▸ EXERCISE INSTRUCTIONS: Pull out every line in the data that has the string "solution" in it.

▸ DATA PROVIDED:
━━━━

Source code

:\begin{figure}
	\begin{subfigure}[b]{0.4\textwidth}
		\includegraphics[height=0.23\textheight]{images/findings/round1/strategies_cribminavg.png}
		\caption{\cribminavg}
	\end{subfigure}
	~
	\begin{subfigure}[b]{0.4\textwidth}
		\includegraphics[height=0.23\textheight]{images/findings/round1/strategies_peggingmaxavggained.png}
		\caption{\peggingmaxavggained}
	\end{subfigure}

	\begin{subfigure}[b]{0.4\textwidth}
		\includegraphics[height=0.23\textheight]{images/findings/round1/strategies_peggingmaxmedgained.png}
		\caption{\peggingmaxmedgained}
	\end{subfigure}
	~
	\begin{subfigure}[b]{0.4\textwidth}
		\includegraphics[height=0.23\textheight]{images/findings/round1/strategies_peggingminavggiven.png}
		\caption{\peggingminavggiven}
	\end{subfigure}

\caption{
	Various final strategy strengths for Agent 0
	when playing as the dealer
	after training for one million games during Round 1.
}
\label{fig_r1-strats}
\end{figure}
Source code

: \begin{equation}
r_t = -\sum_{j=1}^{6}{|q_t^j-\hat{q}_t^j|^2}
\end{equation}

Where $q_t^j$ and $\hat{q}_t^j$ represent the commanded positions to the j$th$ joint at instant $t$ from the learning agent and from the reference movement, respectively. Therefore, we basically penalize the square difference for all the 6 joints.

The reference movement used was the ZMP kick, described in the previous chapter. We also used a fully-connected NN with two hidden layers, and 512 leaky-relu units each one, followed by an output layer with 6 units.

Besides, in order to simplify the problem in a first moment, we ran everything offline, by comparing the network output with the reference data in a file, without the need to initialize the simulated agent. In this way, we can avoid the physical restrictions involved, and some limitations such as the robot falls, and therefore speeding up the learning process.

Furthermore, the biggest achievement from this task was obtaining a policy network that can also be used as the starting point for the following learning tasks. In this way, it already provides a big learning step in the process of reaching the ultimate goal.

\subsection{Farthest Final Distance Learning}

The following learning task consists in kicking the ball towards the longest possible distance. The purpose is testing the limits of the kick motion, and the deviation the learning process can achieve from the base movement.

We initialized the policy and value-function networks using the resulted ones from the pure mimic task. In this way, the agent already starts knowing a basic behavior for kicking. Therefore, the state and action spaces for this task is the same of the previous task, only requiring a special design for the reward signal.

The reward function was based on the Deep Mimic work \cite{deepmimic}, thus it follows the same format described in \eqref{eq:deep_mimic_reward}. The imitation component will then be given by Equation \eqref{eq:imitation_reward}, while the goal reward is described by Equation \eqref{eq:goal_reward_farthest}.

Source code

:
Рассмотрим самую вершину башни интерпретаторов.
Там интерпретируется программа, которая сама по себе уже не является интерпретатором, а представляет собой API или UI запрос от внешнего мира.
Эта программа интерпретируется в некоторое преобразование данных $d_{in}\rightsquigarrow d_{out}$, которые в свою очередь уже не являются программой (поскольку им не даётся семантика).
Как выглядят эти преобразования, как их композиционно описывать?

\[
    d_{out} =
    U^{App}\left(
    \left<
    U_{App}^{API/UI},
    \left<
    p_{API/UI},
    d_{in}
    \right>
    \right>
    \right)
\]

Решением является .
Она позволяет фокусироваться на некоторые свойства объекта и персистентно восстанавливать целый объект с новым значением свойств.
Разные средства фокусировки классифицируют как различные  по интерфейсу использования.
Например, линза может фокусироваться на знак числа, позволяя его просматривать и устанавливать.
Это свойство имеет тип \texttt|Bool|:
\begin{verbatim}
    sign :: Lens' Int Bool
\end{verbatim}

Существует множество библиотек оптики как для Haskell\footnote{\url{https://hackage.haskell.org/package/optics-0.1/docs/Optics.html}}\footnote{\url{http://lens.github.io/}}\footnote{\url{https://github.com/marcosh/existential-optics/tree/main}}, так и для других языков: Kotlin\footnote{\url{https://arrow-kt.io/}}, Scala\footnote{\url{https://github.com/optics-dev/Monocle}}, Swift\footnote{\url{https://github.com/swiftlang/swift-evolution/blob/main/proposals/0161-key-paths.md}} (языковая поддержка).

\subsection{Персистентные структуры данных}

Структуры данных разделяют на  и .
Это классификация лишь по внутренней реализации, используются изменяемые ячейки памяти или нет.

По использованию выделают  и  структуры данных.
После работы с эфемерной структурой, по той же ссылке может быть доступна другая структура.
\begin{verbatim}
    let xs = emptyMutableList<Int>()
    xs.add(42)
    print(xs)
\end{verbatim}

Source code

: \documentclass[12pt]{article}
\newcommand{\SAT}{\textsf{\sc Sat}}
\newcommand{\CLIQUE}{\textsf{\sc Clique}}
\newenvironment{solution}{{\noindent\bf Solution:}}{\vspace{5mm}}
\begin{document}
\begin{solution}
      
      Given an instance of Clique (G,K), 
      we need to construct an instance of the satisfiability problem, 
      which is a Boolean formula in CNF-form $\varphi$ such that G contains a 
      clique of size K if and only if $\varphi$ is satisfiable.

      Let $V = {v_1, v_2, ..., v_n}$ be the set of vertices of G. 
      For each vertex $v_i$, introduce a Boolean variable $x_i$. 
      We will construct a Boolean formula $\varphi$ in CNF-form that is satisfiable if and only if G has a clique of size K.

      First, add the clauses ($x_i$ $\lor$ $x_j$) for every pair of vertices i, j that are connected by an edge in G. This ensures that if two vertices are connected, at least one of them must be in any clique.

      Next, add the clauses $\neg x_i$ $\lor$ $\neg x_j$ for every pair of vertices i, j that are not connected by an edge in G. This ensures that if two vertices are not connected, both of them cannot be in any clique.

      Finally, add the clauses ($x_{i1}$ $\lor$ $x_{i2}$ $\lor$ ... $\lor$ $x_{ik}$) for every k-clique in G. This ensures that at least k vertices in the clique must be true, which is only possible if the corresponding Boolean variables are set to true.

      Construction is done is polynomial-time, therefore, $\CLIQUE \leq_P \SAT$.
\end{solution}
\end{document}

━━━━

▸ TASK OUTPUT:
\newenvironment{solution}{{\noindent\bf Solution:}}{\vspace{5mm}}
\begin{solution}
\end{solution}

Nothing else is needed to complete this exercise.